• [Dataset excerpts]:
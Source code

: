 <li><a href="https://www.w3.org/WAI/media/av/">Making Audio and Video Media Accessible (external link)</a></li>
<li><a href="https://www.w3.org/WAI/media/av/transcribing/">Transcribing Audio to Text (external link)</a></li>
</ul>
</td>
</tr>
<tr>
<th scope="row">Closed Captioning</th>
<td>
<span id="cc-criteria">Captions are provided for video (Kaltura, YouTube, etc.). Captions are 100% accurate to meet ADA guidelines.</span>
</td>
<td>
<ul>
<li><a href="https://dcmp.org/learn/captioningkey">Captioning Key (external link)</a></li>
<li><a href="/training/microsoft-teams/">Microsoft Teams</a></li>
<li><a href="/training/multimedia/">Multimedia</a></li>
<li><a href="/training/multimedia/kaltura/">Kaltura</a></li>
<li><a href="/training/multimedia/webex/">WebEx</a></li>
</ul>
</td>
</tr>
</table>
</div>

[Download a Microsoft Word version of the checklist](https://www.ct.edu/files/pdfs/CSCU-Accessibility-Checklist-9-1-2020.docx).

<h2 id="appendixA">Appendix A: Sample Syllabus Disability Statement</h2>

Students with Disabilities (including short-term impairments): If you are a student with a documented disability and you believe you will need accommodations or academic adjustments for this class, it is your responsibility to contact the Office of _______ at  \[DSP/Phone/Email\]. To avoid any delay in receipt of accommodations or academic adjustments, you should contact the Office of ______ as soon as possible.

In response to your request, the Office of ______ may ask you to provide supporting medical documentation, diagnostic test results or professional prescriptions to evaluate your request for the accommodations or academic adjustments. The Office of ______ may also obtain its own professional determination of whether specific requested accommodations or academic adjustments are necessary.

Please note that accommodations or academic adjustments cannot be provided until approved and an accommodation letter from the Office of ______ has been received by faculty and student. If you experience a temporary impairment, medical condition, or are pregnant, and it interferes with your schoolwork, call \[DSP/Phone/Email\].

• [What to do]:
Please restate, word for word, the lines of the entries that run from the first line through the one holding "Students with Disabilities", and add nothing.

• [Exercise result]:
Source code

: <li><a href="https://www.w3.org/WAI/media/av/">Making Audio and Video Media Accessible (external link)</a></li>
<li><a href="https://www.w3.org/WAI/media/av/transcribing/">Transcribing Audio to Text (external link)</a></li>
</ul>
</td>
</tr>
<tr>
<th scope="row">Closed Captioning</th>
<td>
<span id="cc-criteria">Captions are provided for video (Kaltura, YouTube, etc.). Captions are 100% accurate to meet ADA guidelines.</span>
</td>
<td>
<ul>
<li><a href="https://dcmp.org/learn/captioningkey">Captioning Key (external link)</a></li>
<li><a href="/training/microsoft-teams/">Microsoft Teams</a></li>
<li><a href="/training/multimedia/">Multimedia</a></li>
<li><a href="/training/multimedia/kaltura/">Kaltura</a></li>
<li><a href="/training/multimedia/webex/">WebEx</a></li>
</ul>
</td>
</tr>
</table>
</div>

[Download a Microsoft Word version of the checklist](https://www.ct.edu/files/pdfs/CSCU-Accessibility-Checklist-9-1-2020.docx).

<h2 id="appendixA">Appendix A: Sample Syllabus Disability Statement</h2>

Students with Disabilities (including short-term impairments): If you are a student with a documented disability and you believe you will need accommodations or academic adjustments for this class, it is your responsibility to contact the Office of _______ at  \[DSP/Phone/Email\]. To avoid any delay in receipt of accommodations or academic adjustments, you should contact the Office of ______ as soon as possible.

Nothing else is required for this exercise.